Pull every line with the word "License" out of the entries below.

[Excerpted records — start]

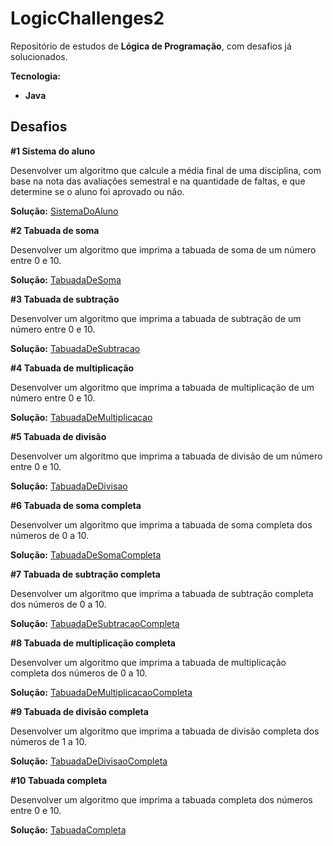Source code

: # LogicChallenges2

Repositório de estudos de **Lógica de Programação**, com desafios já solucionados.

**Tecnologia:**

* **Java**

## Desafios

**#1 Sistema do aluno**

Desenvolver um algoritmo que calcule a média final de uma disciplina, com base na nota das avaliações semestral e na quantidade de faltas, e que determine se o aluno foi aprovado ou não.

**Solução:** [SistemaDoAluno](https://github.com/JesseLopesTI/LogicChallenges2/blob/master/Java/SistemaDoAluno.java)

**#2 Tabuada de soma**

Desenvolver um algoritmo que imprima a tabuada de soma de um número entre 0 e 10.

**Solução:** [TabuadaDeSoma](https://github.com/JesseLopesTI/LogicChallenges2/blob/master/Java/TabuadaDeSoma.java)

**#3 Tabuada de subtração**

Desenvolver um algoritmo que imprima a tabuada de subtração de um número entre 0 e 10.

**Solução:** [TabuadaDeSubtracao](https://github.com/JesseLopesTI/LogicChallenges2/blob/master/Java/TabuadaDeSubtracao.java)

**#4 Tabuada de multiplicação**

Desenvolver um algoritmo que imprima a tabuada de multiplicação de um número entre 0 e 10.

**Solução:** [TabuadaDeMultiplicacao](https://github.com/JesseLopesTI/LogicChallenges2/blob/master/Java/TabuadaDeMultiplicacao.java)

**#5 Tabuada de divisão**

Desenvolver um algoritmo que imprima a tabuada de divisão de um número entre 0 e 10.

**Solução:** [TabuadaDeDivisao](https://github.com/JesseLopesTI/LogicChallenges2/blob/master/Java/TabuadaDeDivisao.java)

**#6 Tabuada de soma completa**

Desenvolver um algoritmo que imprima a tabuada de soma completa dos números de 0 a 10.

**Solução:** [TabuadaDeSomaCompleta](https://github.com/JesseLopesTI/LogicChallenges2/blob/master/Java/TabuadaDeSomaCompleta.java)

**#7 Tabuada de subtração completa**

Desenvolver um algoritmo que imprima a tabuada de subtração completa dos números de 0 a 10.

**Solução:** [TabuadaDeSubtracaoCompleta](https://github.com/JesseLopesTI/LogicChallenges2/blob/master/Java/TabuadaDeSubtracaoCompleta.java)

**#8 Tabuada de multiplicação completa**

Desenvolver um algoritmo que imprima a tabuada de multiplicação completa dos números de 0 a 10.

**Solução:** [TabuadaDeMultiplicacaoCompleta](https://github.com/JesseLopesTI/LogicChallenges2/blob/master/Java/TabuadaDeMultiplicacaoCompleta.java)

**#9 Tabuada de divisão completa**

Desenvolver um algoritmo que imprima a tabuada de divisão completa dos números de 1 a 10.

**Solução:** [TabuadaDeDivisaoCompleta](https://github.com/JesseLopesTI/LogicChallenges2/blob/master/Java/TabuadaDeDivisaoCompleta.java)

**#10 Tabuada completa**

Desenvolver um algoritmo que imprima a tabuada completa dos números entre 0 e 10.

**Solução:** [TabuadaCompleta](https://github.com/JesseLopesTI/LogicChallenges2/blob/master/Java/TabuadaCompleta.java)
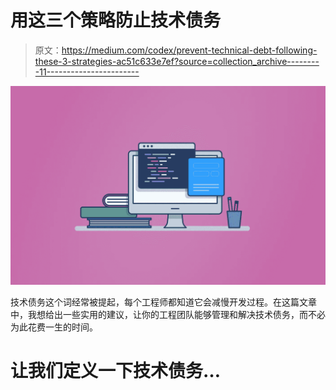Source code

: # 用这三个策略防止技术债务

> 原文：<https://medium.com/codex/prevent-technical-debt-following-these-3-strategies-ac51c633e7ef?source=collection_archive---------11----------------------->

![](img/74d3dd79087305d93ceed20abd3d42df.png)

技术债务这个词经常被提起，每个工程师都知道它会减慢开发过程。在这篇文章中，我想给出一些实用的建议，让你的工程团队能够管理和解决技术债务，而不必为此花费一生的时间。

# 让我们定义一下技术债务…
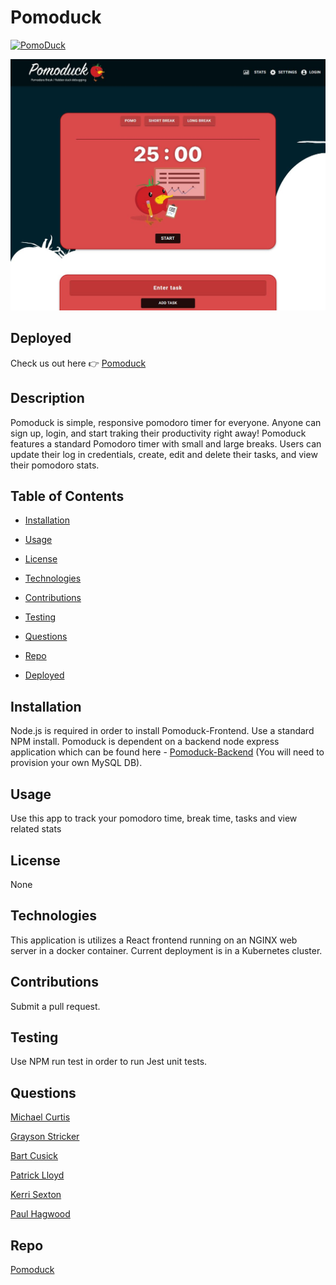 # Pomoduck

[![PomoDuck](https://codecov.io/gh/tomatopals/pomoduck/branch/main/graphs/badge.svg)](https://app.codecov.io/gh/tomatopals/pomoduck/branch/main)

![](/src/assets/images/pomoduck-splash.JPG)

## Deployed

Check us out here 👉 [Pomoduck](https://pomoduck.com/)

## Description

Pomoduck is simple, responsive pomodoro timer for everyone. Anyone can sign up, login, and start traking their productivity right away! Pomoduck features a standard Pomodoro timer with small and large breaks. Users can update their log in credentials, create, edit and delete their tasks, and view their pomodoro stats.

## Table of Contents

- [Installation](https://github.com/TomatoPals/PomoDuck#installation)

* [Usage](https://github.com/TomatoPals/PomoDuck#usage)

- [License](https://github.com/TomatoPals/PomoDuck#license)

* [Technologies](https://github.com/TomatoPals/PomoDuck#technologies)

- [Contributions](https://github.com/TomatoPals/PomoDuck#contributions)

* [Testing](https://github.com/TomatoPals/PomoDuck#testing)

- [Questions](https://github.com/TomatoPals/PomoDuck#questions)

- [Repo](https://github.com/TomatoPals/PomoDuck#repo)

* [Deployed](https://github.com/TomatoPals/PomoDuck#deployed)

## Installation

Node.js is required in order to install Pomoduck-Frontend. Use a standard NPM install. Pomoduck is dependent on a backend node express application which can be found here - [Pomoduck-Backend](https://github.com/TomatoPals/PomoDuck-Backend) (You will need to provision your own MySQL DB).

## Usage

Use this app to track your pomodoro time, break time, tasks and view related stats

## License

None

## Technologies

This application is utilizes a React frontend running on an NGINX web server in a docker container. Current deployment is in a Kubernetes cluster.

## Contributions

Submit a pull request.

## Testing

Use NPM run test in order to run Jest unit tests.

## Questions

[Michael Curtis](https://github.com/mcereal)

[Grayson Stricker](https://github.com/g-strick)

[Bart Cusick](https://github.com/bartcusick)

[Patrick Lloyd](https://github.com/Meddle74)

[Kerri Sexton](https://github.com/kas1330)

[Paul Hagwood](https://github.com/pmhagwood)

## Repo

[Pomoduck](https://github.com/TomatoPals/PomoDuck)
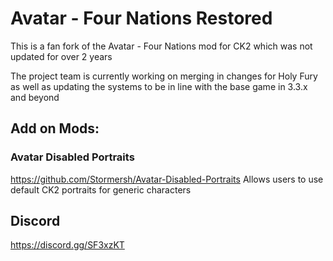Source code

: # Avatar - Four Nations Restored
This is a fan fork of the Avatar - Four Nations mod for CK2 which was not updated for over 2 years

The project team is currently working on merging in changes for Holy Fury as well as updating the systems to be in line with the base game in 3.3.x and beyond

## Add on Mods:

### Avatar Disabled Portraits
https://github.com/Stormersh/Avatar-Disabled-Portraits
Allows users to use default CK2 portraits for generic characters

## Discord
https://discord.gg/SF3xzKT
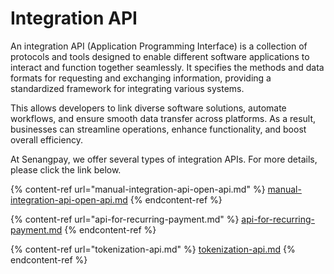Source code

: # Integration API

An integration API (Application Programming Interface) is a collection of protocols and tools designed to enable different software applications to interact and function together seamlessly. It specifies the methods and data formats for requesting and exchanging information, providing a standardized framework for integrating various systems.

This allows developers to link diverse software solutions, automate workflows, and ensure smooth data transfer across platforms. As a result, businesses can streamline operations, enhance functionality, and boost overall efficiency.

At Senangpay, we offer several types of integration APIs. For more details, please click the link below.

{% content-ref url="manual-integration-api-open-api.md" %}
[manual-integration-api-open-api.md](manual-integration-api-open-api.md)
{% endcontent-ref %}

{% content-ref url="api-for-recurring-payment.md" %}
[api-for-recurring-payment.md](api-for-recurring-payment.md)
{% endcontent-ref %}

{% content-ref url="tokenization-api.md" %}
[tokenization-api.md](tokenization-api.md)
{% endcontent-ref %}
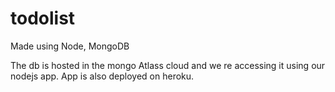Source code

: # todolist
Made using Node, MongoDB

The db is hosted in the mongo Atlass cloud and we re accessing it using our nodejs app. App is also 
deployed on heroku.
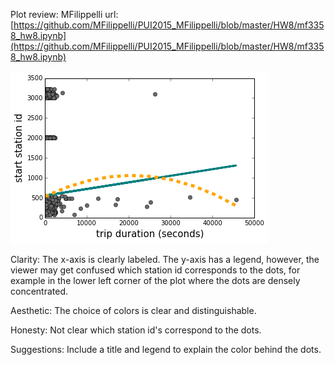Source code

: Plot review: MFilippelli
url: [https://github.com/MFilippelli/PUI2015_MFilippelli/blob/master/HW8/mf3358_hw8.ipynb](https://github.com/MFilippelli/PUI2015_MFilippelli/blob/master/HW8/mf3358_hw8.ipynb)

![Image of MFilippelli's plot](MFilippelli_plot.png)

Clarity: The x-axis is clearly labeled. The y-axis has a legend, however, the viewer may get confused which station id corresponds to the dots, for example in the lower left corner of the plot where the dots are densely concentrated.

Aesthetic: The choice of colors is clear and distinguishable.

Honesty: Not clear which station id's correspond to the dots.

Suggestions: Include a title and legend to explain the color behind the dots.
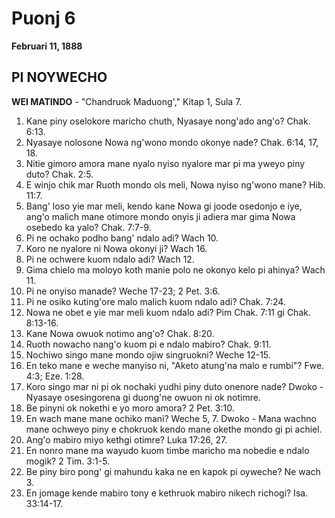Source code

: # Puonj 6
**Februari 11, 1888**

## PI NOYWECHO

**WEI MATINDO** - "Chandruok Maduong'," Kitap 1, Sula 7.

1. Kane piny oselokore maricho chuth, Nyasaye nong'ado ang'o? Chak. 6:13.
2. Nyasaye nolosone Nowa ng'wono mondo okonye nade? Chak. 6:14, 17, 18.
3. Nitie gimoro amora mane nyalo nyiso nyalore mar pi ma yweyo piny duto? Chak. 2:5.
4. E winjo chik mar Ruoth mondo ols meli, Nowa nyiso ng'wono mane? Hib. 11:7.
5. Bang' loso yie mar meli, kendo kane Nowa gi joode osedonjo e iye, ang'o malich mane otimore mondo onyis ji adiera mar gima Nowa osebedo ka yalo? Chak. 7:7-9.
6. Pi ne ochako podho bang' ndalo adi? Wach 10.
7. Koro ne nyalore ni Nowa okonyi ji? Wach 16.
8. Pi ne ochwere kuom ndalo adi? Wach 12.
9. Gima chielo ma moloyo koth manie polo ne okonyo kelo pi ahinya? Wach 11.
10. Pi ne onyiso manade? Weche 17-23; 2 Pet. 3:6.
11. Pi ne osiko kuting'ore malo malich kuom ndalo adi? Chak. 7:24.
12. Nowa ne obet e yie mar meli kuom ndalo adi? Pim Chak. 7:11 gi Chak. 8:13-16.
13. Kane Nowa owuok notimo ang'o? Chak. 8:20.
14. Ruoth nowacho nang'o kuom pi e ndalo mabiro? Chak. 9:11.
15. Nochiwo singo mane mondo ojiw singruokni? Weche 12-15.
16. En teko mane e weche manyiso ni, "Aketo atung'na malo e rumbi"? Fwe. 4:3; Eze. 1:28.
17. Koro singo mar ni pi ok nochaki yudhi piny duto onenore nade? Dwoko - Nyasaye osesingorena gi duong'ne owuon ni ok notimre.
18. Be pinyni ok nokethi e yo moro amora? 2 Pet. 3:10.
19. En wach mane mane ochiko mani? Weche 5, 7. Dwoko - Mana wachno mane ochweyo piny e chokruok kendo mane okethe mondo gi pi achiel.
20. Ang'o mabiro miyo kethgi otimre? Luka 17:26, 27.
21. En nonro mane ma wayudo kuom timbe maricho ma nobedie e ndalo mogik? 2 Tim. 3:1-5.
22. Be piny biro pong' gi mahundu kaka ne en kapok pi oyweche? Ne wach 3.
23. En jomage kende mabiro tony e kethruok mabiro nikech richogi? Isa. 33:14-17.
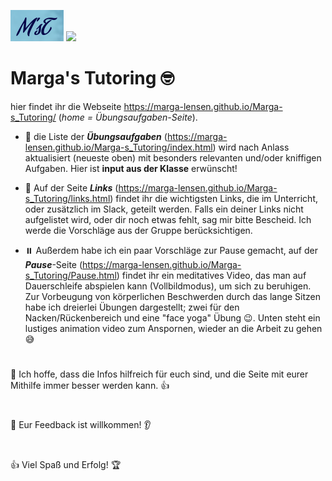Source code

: ![alt text](<src/logos/Bildschirmfoto vom 2024-06-27 12-52-34.png>) ![](https://komarev.com/ghpvc/?username=marga-lensen&color=fbbf24)

<h1> Marga's Tutoring 🤓</h1>


hier findet ihr die Webseite https://marga-lensen.github.io/Marga-s_Tutoring/  (*home = Übungsaufgaben-Seite*).

- 📝 die Liste der **_Übungsaufgaben_** (https://marga-lensen.github.io/Marga-s_Tutoring/index.html) wird nach Anlass aktualisiert (neueste oben) mit besonders relevanten und/oder kniffigen Aufgaben. Hier ist **input aus der Klasse** erwünscht! 

- 🔗 Auf der Seite **_Links_** (https://marga-lensen.github.io/Marga-s_Tutoring/links.html) findet ihr die wichtigsten Links, die im Unterricht, oder zusätzlich im Slack, geteilt werden. 
Falls ein deiner Links nicht aufgelistet wird, oder dir noch etwas fehlt, sag mir bitte Bescheid. Ich werde die Vorschläge aus der Gruppe berücksichtigen.

- ⏸️ Außerdem habe ich ein paar Vorschläge zur Pause gemacht, auf der **_Pause_**-Seite (https://marga-lensen.github.io/Marga-s_Tutoring/Pause.html) findet ihr ein meditatives Video, das man auf Dauerschleife abspielen kann (Vollbildmodus), um sich zu beruhigen.
Zur Vorbeugung von körperlichen Beschwerden durch das lange Sitzen habe ich dreierlei Übungen dargestellt; zwei für den Nacken/Rückenbereich und eine "face yoga" Übung 😉. Unten steht ein lustiges animation video zum Anspornen, wieder an die Arbeit zu gehen 😅
#

🙏 Ich hoffe, dass die Infos hilfreich für euch sind, und die Seite mit eurer Mithilfe immer besser werden kann. 👍️
#

💬 Eur Feedback ist willkommen! 👂️
#

👍️ Viel Spaß und Erfolg! 🏆️
#


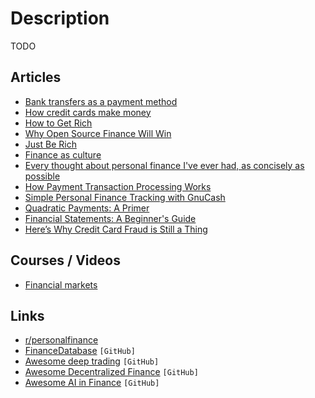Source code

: # Description

TODO


## Articles

- [Bank transfers as a payment method](https://bam.kalzumeus.com/archive/bank-transfers-as-a-payment-method/)
- [How credit cards make money](https://bam.kalzumeus.com/archive/how-credit-cards-make-money/)
- [How to Get Rich](https://nav.al/rich)
- [Why Open Source Finance Will Win](https://medium.com/balance-io/why-open-source-finance-will-win-a1f3a61544c2)
- [Just Be Rich](https://keenen.xyz/just-be-rich/)
- [Finance as culture](https://luttig.substack.com/p/finance-as-culture)
- [Every thought about personal finance I've ever had, as concisely as possible](https://blog.aadilali.com/posts/personal-finance.html)
- [How Payment Transaction Processing Works](https://blog.privacy.com/how-payment-transactions-work/)
- [Simple Personal Finance Tracking with GnuCash](https://www.csun.io/2020/05/17/gnucash-finance.html)
- [Quadratic Payments: A Primer](https://vitalik.ca/general/2019/12/07/quadratic.html)
- [Financial Statements: A Beginner's Guide](https://www.causal.app/blog/whats-a-financial-statement)
- [Here’s Why Credit Card Fraud is Still a Thing](https://krebsonsecurity.com/2020/07/heres-why-credit-card-fraud-is-still-a-thing/)


## Courses / Videos

- [Financial markets](https://www.coursera.org/learn/financial-markets-global)


## Links

- [r/personalfinance](https://www.reddit.com/r/personalfinance/wiki/index)
- [FinanceDatabase](https://github.com/JerBouma/FinanceDatabase) `[GitHub]`
- [Awesome deep trading](https://github.com/cbailes/awesome-deep-trading) `[GitHub]`
- [Awesome Decentralized Finance](https://github.com/ong/awesome-decentralized-finance) `[GitHub]`
- [Awesome AI in Finance](https://github.com/georgezouq/awesome-ai-in-finance) `[GitHub]`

[Excerpted records — finish]

» Task response:
- [License](https://github.com/TomatoPals/PomoDuck#license)
## License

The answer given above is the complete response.